Task brief -> Line by line, retype the material exactly and leave each picture out.

Data supplied ->
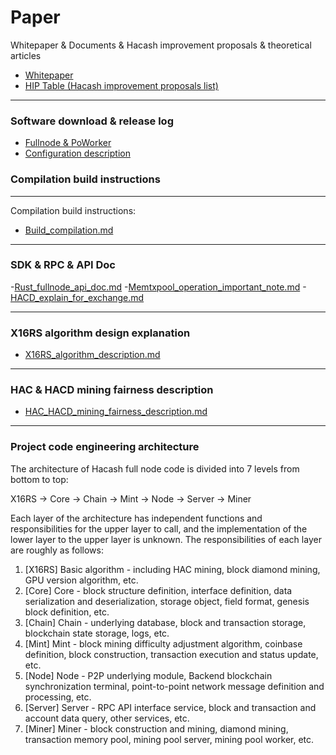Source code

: # Paper
Whitepaper & Documents & Hacash improvement proposals & theoretical articles


- [Whitepaper](https://github.com/hacash/doc/blob/main/whitepaper.pdf)
- [HIP Table (Hacash improvement proposals list)](https://github.com/hacash/doc/blob/main/HIP/HIP-table.md)

---

### Software download & release log

- [Fullnode & PoWorker](https://github.com/hacash/rust/releases)
- [Configuration description](https://github.com/hacash/doc/blob/main/build/config_description.md)

### Compilation build instructions 

---

Compilation build instructions: 

- [Build_compilation.md](https://github.com/hacash/doc/blob/main/build/build_compilation.md)

---

### SDK & RPC & API Doc 

-[Rust_fullnode_api_doc.md](https://github.com/hacash/doc/blob/main/server/fullnode_api_doc.md) 
-[Memtxpool_operation_important_note.md](https://github.com/hacash/doc/blob/main/server/memtxpool_operation_important_note.md) 
-[HACD_explain_for_exchange.md](https://github.com/hacash/doc/blob/main/server/hacd_explain_for_exchange.md) 

---

### X16RS algorithm design explanation

- [X16RS_algorithm_description.md](https://github.com/hacash/doc/blob/main/tech/x16rs_algorithm_description.md)

---

### HAC & HACD mining fairness description

- [HAC_HACD_mining_fairness_description.md](https://github.com/hacash/doc/blob/main/tech/HAC_HACD_mining_fairness_description.md)

---

### Project code engineering architecture

The architecture of Hacash full node code is divided into 7 levels from bottom to top:

X16RS -> Core -> Chain -> Mint -> Node -> Server -> Miner

Each layer of the architecture has independent functions and responsibilities for the upper layer to call, and the implementation of the lower layer to the upper layer is unknown. The responsibilities of each layer are roughly as follows:

1. [X16RS] Basic algorithm - including HAC mining, block diamond mining, GPU version algorithm, etc.
2. [Core] Core - block structure definition, interface definition, data serialization and deserialization, storage object, field format, genesis block definition, etc.
3. [Chain] Chain - underlying database, block and transaction storage, blockchain state storage, logs, etc.
4. [Mint] Mint - block mining difficulty adjustment algorithm, coinbase definition, block construction, transaction execution and status update, etc.
5. [Node] Node - P2P underlying module, Backend blockchain synchronization terminal, point-to-point network message definition and processing, etc.
6. [Server] Server - RPC API interface service, block and transaction and account data query, other services, etc.
7. [Miner] Miner - block construction and mining, diamond mining, transaction memory pool, mining pool server, mining pool worker, etc.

Finished task ->
Source code

: # Paper
Whitepaper & Documents & Hacash improvement proposals & theoretical articles


- [Whitepaper](https://github.com/hacash/doc/blob/main/whitepaper.pdf)
- [HIP Table (Hacash improvement proposals list)](https://github.com/hacash/doc/blob/main/HIP/HIP-table.md)

---

### Software download & release log

- [Fullnode & PoWorker](https://github.com/hacash/rust/releases)
- [Configuration description](https://github.com/hacash/doc/blob/main/build/config_description.md)

### Compilation build instructions 

---

Compilation build instructions: 

- [Build_compilation.md](https://github.com/hacash/doc/blob/main/build/build_compilation.md)

---

### SDK & RPC & API Doc 

-[Rust_fullnode_api_doc.md](https://github.com/hacash/doc/blob/main/server/fullnode_api_doc.md) 
-[Memtxpool_operation_important_note.md](https://github.com/hacash/doc/blob/main/server/memtxpool_operation_important_note.md) 
-[HACD_explain_for_exchange.md](https://github.com/hacash/doc/blob/main/server/hacd_explain_for_exchange.md) 

---

### X16RS algorithm design explanation

- [X16RS_algorithm_description.md](https://github.com/hacash/doc/blob/main/tech/x16rs_algorithm_description.md)

---

### HAC & HACD mining fairness description

- [HAC_HACD_mining_fairness_description.md](https://github.com/hacash/doc/blob/main/tech/HAC_HACD_mining_fairness_description.md)

---

### Project code engineering architecture

The architecture of Hacash full node code is divided into 7 levels from bottom to top:

X16RS -> Core -> Chain -> Mint -> Node -> Server -> Miner

Each layer of the architecture has independent functions and responsibilities for the upper layer to call, and the implementation of the lower layer to the upper layer is unknown. The responsibilities of each layer are roughly as follows:

1. [X16RS] Basic algorithm - including HAC mining, block diamond mining, GPU version algorithm, etc.
2. [Core] Core - block structure definition, interface definition, data serialization and deserialization, storage object, field format, genesis block definition, etc.
3. [Chain] Chain - underlying database, block and transaction storage, blockchain state storage, logs, etc.
4. [Mint] Mint - block mining difficulty adjustment algorithm, coinbase definition, block construction, transaction execution and status update, etc.
5. [Node] Node - P2P underlying module, Backend blockchain synchronization terminal, point-to-point network message definition and processing, etc.
6. [Server] Server - RPC API interface service, block and transaction and account data query, other services, etc.
7. [Miner] Miner - block construction and mining, diamond mining, transaction memory pool, mining pool server, mining pool worker, etc.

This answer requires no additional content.